* _The problem_
Every line of the data below that holds the string "Kullanıcı" needs to be reported.

* _Supplied entries_
##############################

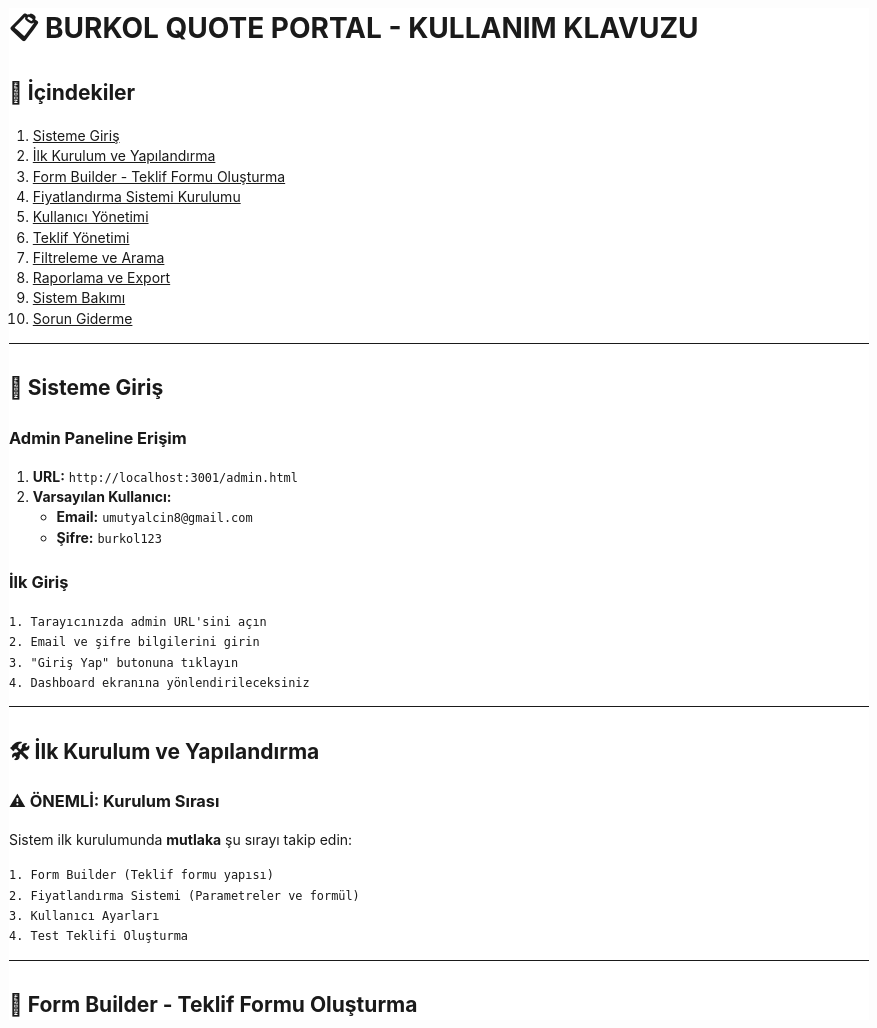 # 📋 BURKOL QUOTE PORTAL - KULLANIM KLAVUZU

## 🎯 İçindekiler
1. [Sisteme Giriş](#sisteme-giriş)
2. [İlk Kurulum ve Yapılandırma](#ilk-kurulum-ve-yapılandırma)
3. [Form Builder - Teklif Formu Oluşturma](#form-builder---teklif-formu-oluşturma)
4. [Fiyatlandırma Sistemi Kurulumu](#fiyatlandırma-sistemi-kurulumu)
5. [Kullanıcı Yönetimi](#kullanıcı-yönetimi)
6. [Teklif Yönetimi](#teklif-yönetimi)
7. [Filtreleme ve Arama](#filtreleme-ve-arama)
8. [Raporlama ve Export](#raporlama-ve-export)
9. [Sistem Bakımı](#sistem-bakımı)
10. [Sorun Giderme](#sorun-giderme)

---

## 🔐 Sisteme Giriş

### Admin Paneline Erişim
1. **URL:** `http://localhost:3001/admin.html`
2. **Varsayılan Kullanıcı:**
   - **Email:** `umutyalcin8@gmail.com`
   - **Şifre:** `burkol123`

### İlk Giriş
```
1. Tarayıcınızda admin URL'sini açın
2. Email ve şifre bilgilerini girin
3. "Giriş Yap" butonuna tıklayın
4. Dashboard ekranına yönlendirileceksiniz
```

---

## 🛠️ İlk Kurulum ve Yapılandırma

### ⚠️ ÖNEMLİ: Kurulum Sırası
Sistem ilk kurulumunda **mutlaka** şu sırayı takip edin:

```
1. Form Builder (Teklif formu yapısı)
2. Fiyatlandırma Sistemi (Parametreler ve formül)
3. Kullanıcı Ayarları
4. Test Teklifi Oluşturma
```

---

## 📝 Form Builder - Teklif Formu Oluşturma
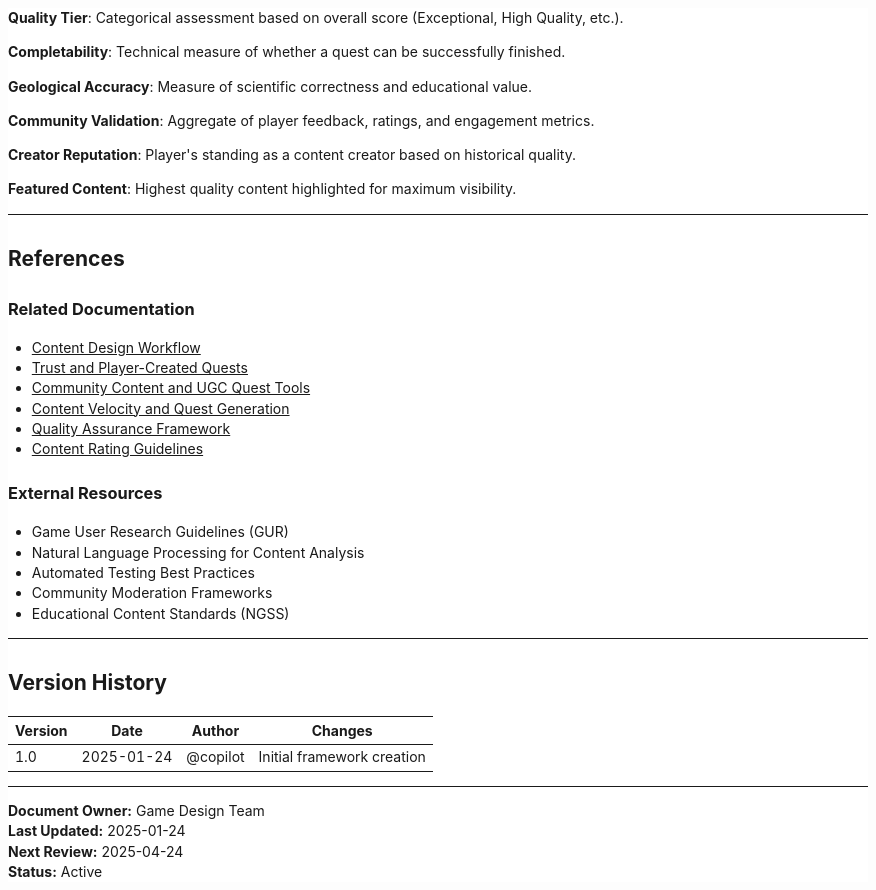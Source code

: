 **Quality Tier**: Categorical assessment based on overall score (Exceptional, High Quality, etc.).

**Completability**: Technical measure of whether a quest can be successfully finished.

**Geological Accuracy**: Measure of scientific correctness and educational value.

**Community Validation**: Aggregate of player feedback, ratings, and engagement metrics.

**Creator Reputation**: Player's standing as a content creator based on historical quality.

**Featured Content**: Highest quality content highlighted for maximum visibility.

---

## References

### Related Documentation

- [Content Design Workflow](../../step-1-foundation/content-design/content-design-workflow.md)
- [Trust and Player-Created Quests](../../../topics/trust-player-created-quests-reputation-systems.md)
- [Community Content and UGC Quest Tools](../../../topics/community-content-ugc-quest-tools-sandbox.md)
- [Content Velocity and Quest Generation](../../../topics/content-velocity-quest-generation-sandbox-mmorpg.md)
- [Quality Assurance Framework](../../../../docs/QA_FRAMEWORK.md)
- [Content Rating Guidelines](../../../../docs/gameplay/content-rating-guidelines.md)

### External Resources

- Game User Research Guidelines (GUR)
- Natural Language Processing for Content Analysis
- Automated Testing Best Practices
- Community Moderation Frameworks
- Educational Content Standards (NGSS)

---

## Version History

| Version | Date       | Author    | Changes |
|---------|------------|-----------|---------|
| 1.0     | 2025-01-24 | @copilot  | Initial framework creation |

---

**Document Owner:** Game Design Team  
**Last Updated:** 2025-01-24  
**Next Review:** 2025-04-24  
**Status:** Active
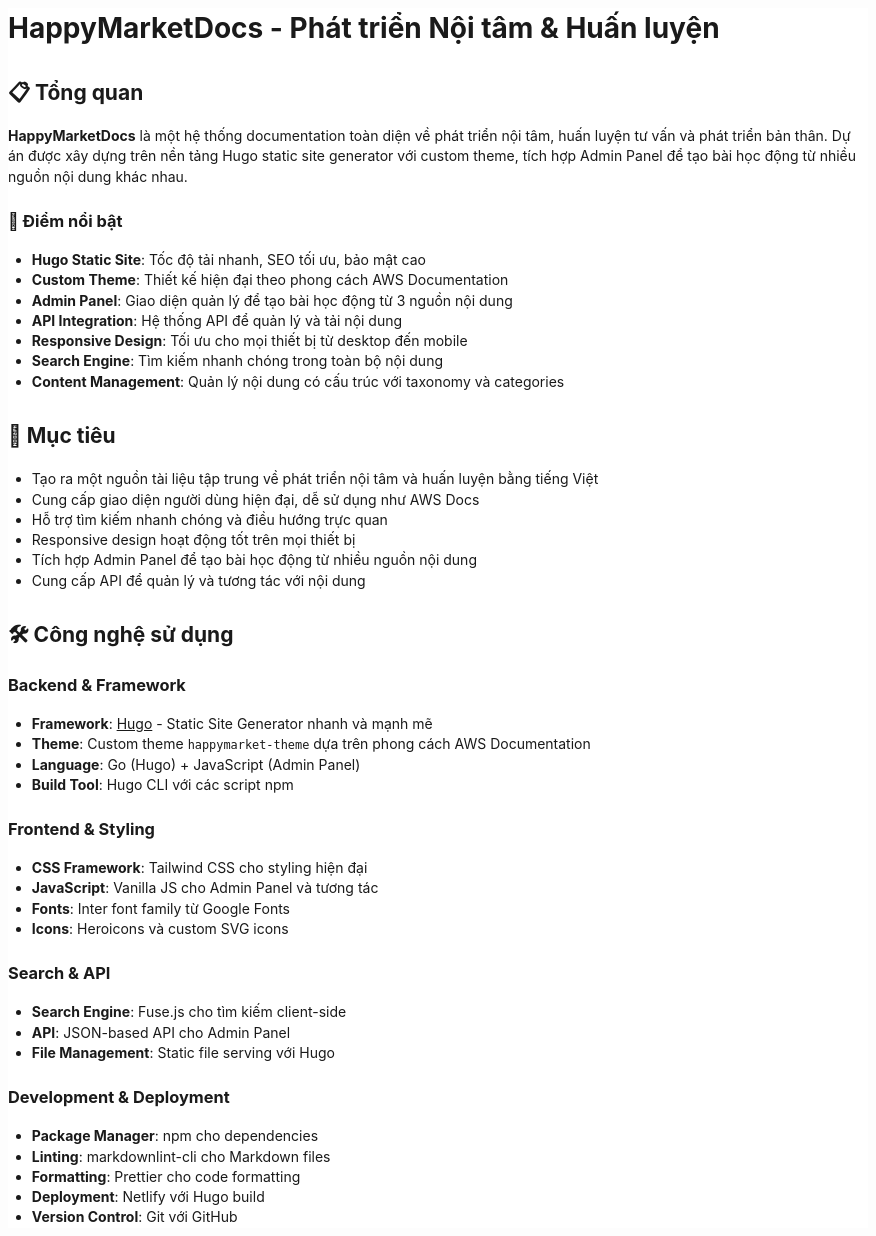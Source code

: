# HappyMarketDocs - Phát triển Nội tâm & Huấn luyện

## 📋 Tổng quan

**HappyMarketDocs** là một hệ thống documentation toàn diện về phát triển nội tâm, huấn luyện tư vấn và phát triển bản thân. Dự án được xây dựng trên nền tảng Hugo static site generator với custom theme, tích hợp Admin Panel để tạo bài học động từ nhiều nguồn nội dung khác nhau.

### 🌟 Điểm nổi bật

- **Hugo Static Site**: Tốc độ tải nhanh, SEO tối ưu, bảo mật cao
- **Custom Theme**: Thiết kế hiện đại theo phong cách AWS Documentation
- **Admin Panel**: Giao diện quản lý để tạo bài học động từ 3 nguồn nội dung
- **API Integration**: Hệ thống API để quản lý và tải nội dung
- **Responsive Design**: Tối ưu cho mọi thiết bị từ desktop đến mobile
- **Search Engine**: Tìm kiếm nhanh chóng trong toàn bộ nội dung
- **Content Management**: Quản lý nội dung có cấu trúc với taxonomy và categories

## 🎯 Mục tiêu

- Tạo ra một nguồn tài liệu tập trung về phát triển nội tâm và huấn luyện bằng tiếng Việt
- Cung cấp giao diện người dùng hiện đại, dễ sử dụng như AWS Docs
- Hỗ trợ tìm kiếm nhanh chóng và điều hướng trực quan
- Responsive design hoạt động tốt trên mọi thiết bị
- Tích hợp Admin Panel để tạo bài học động từ nhiều nguồn nội dung
- Cung cấp API để quản lý và tương tác với nội dung

## 🛠️ Công nghệ sử dụng

### Backend & Framework
- **Framework**: [Hugo](https://gohugo.io/) - Static Site Generator nhanh và mạnh mẽ
- **Theme**: Custom theme `happymarket-theme` dựa trên phong cách AWS Documentation
- **Language**: Go (Hugo) + JavaScript (Admin Panel)
- **Build Tool**: Hugo CLI với các script npm

### Frontend & Styling
- **CSS Framework**: Tailwind CSS cho styling hiện đại
- **JavaScript**: Vanilla JS cho Admin Panel và tương tác
- **Fonts**: Inter font family từ Google Fonts
- **Icons**: Heroicons và custom SVG icons

### Search & API
- **Search Engine**: Fuse.js cho tìm kiếm client-side
- **API**: JSON-based API cho Admin Panel
- **File Management**: Static file serving với Hugo

### Development & Deployment
- **Package Manager**: npm cho dependencies
- **Linting**: markdownlint-cli cho Markdown files
- **Formatting**: Prettier cho code formatting
- **Deployment**: Netlify với Hugo build
- **Version Control**: Git với GitHub
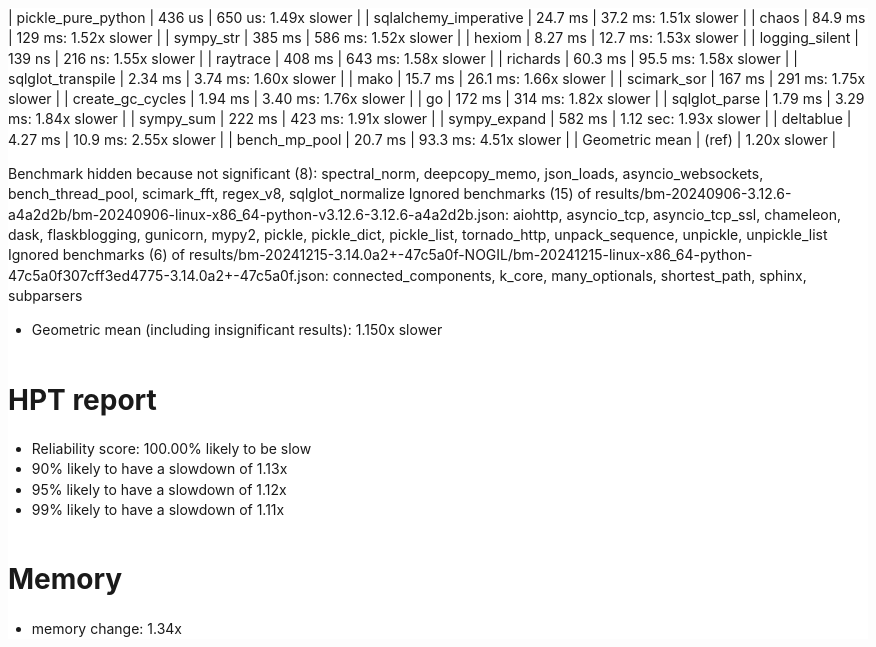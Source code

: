 | pickle_pure_python         | 436 us                                                 | 650 us: 1.49x slower                                                   |
| sqlalchemy_imperative      | 24.7 ms                                                | 37.2 ms: 1.51x slower                                                  |
| chaos                      | 84.9 ms                                                | 129 ms: 1.52x slower                                                   |
| sympy_str                  | 385 ms                                                 | 586 ms: 1.52x slower                                                   |
| hexiom                     | 8.27 ms                                                | 12.7 ms: 1.53x slower                                                  |
| logging_silent             | 139 ns                                                 | 216 ns: 1.55x slower                                                   |
| raytrace                   | 408 ms                                                 | 643 ms: 1.58x slower                                                   |
| richards                   | 60.3 ms                                                | 95.5 ms: 1.58x slower                                                  |
| sqlglot_transpile          | 2.34 ms                                                | 3.74 ms: 1.60x slower                                                  |
| mako                       | 15.7 ms                                                | 26.1 ms: 1.66x slower                                                  |
| scimark_sor                | 167 ms                                                 | 291 ms: 1.75x slower                                                   |
| create_gc_cycles           | 1.94 ms                                                | 3.40 ms: 1.76x slower                                                  |
| go                         | 172 ms                                                 | 314 ms: 1.82x slower                                                   |
| sqlglot_parse              | 1.79 ms                                                | 3.29 ms: 1.84x slower                                                  |
| sympy_sum                  | 222 ms                                                 | 423 ms: 1.91x slower                                                   |
| sympy_expand               | 582 ms                                                 | 1.12 sec: 1.93x slower                                                 |
| deltablue                  | 4.27 ms                                                | 10.9 ms: 2.55x slower                                                  |
| bench_mp_pool              | 20.7 ms                                                | 93.3 ms: 4.51x slower                                                  |
| Geometric mean             | (ref)                                                  | 1.20x slower                                                           |

Benchmark hidden because not significant (8): spectral_norm, deepcopy_memo, json_loads, asyncio_websockets, bench_thread_pool, scimark_fft, regex_v8, sqlglot_normalize
Ignored benchmarks (15) of results/bm-20240906-3.12.6-a4a2d2b/bm-20240906-linux-x86_64-python-v3.12.6-3.12.6-a4a2d2b.json: aiohttp, asyncio_tcp, asyncio_tcp_ssl, chameleon, dask, flaskblogging, gunicorn, mypy2, pickle, pickle_dict, pickle_list, tornado_http, unpack_sequence, unpickle, unpickle_list
Ignored benchmarks (6) of results/bm-20241215-3.14.0a2+-47c5a0f-NOGIL/bm-20241215-linux-x86_64-python-47c5a0f307cff3ed4775-3.14.0a2+-47c5a0f.json: connected_components, k_core, many_optionals, shortest_path, sphinx, subparsers

- Geometric mean (including insignificant results): 1.150x slower

# HPT report

- Reliability score: 100.00% likely to be slow
- 90% likely to have a slowdown of 1.13x
- 95% likely to have a slowdown of 1.12x
- 99% likely to have a slowdown of 1.11x

# Memory
- memory change: 1.34x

##############################

* _Response area_
5. [Kullanıcı Yönetimi](#kullanıcı-yönetimi)
2. **Varsayılan Kullanıcı:**
3. Kullanıcı Ayarları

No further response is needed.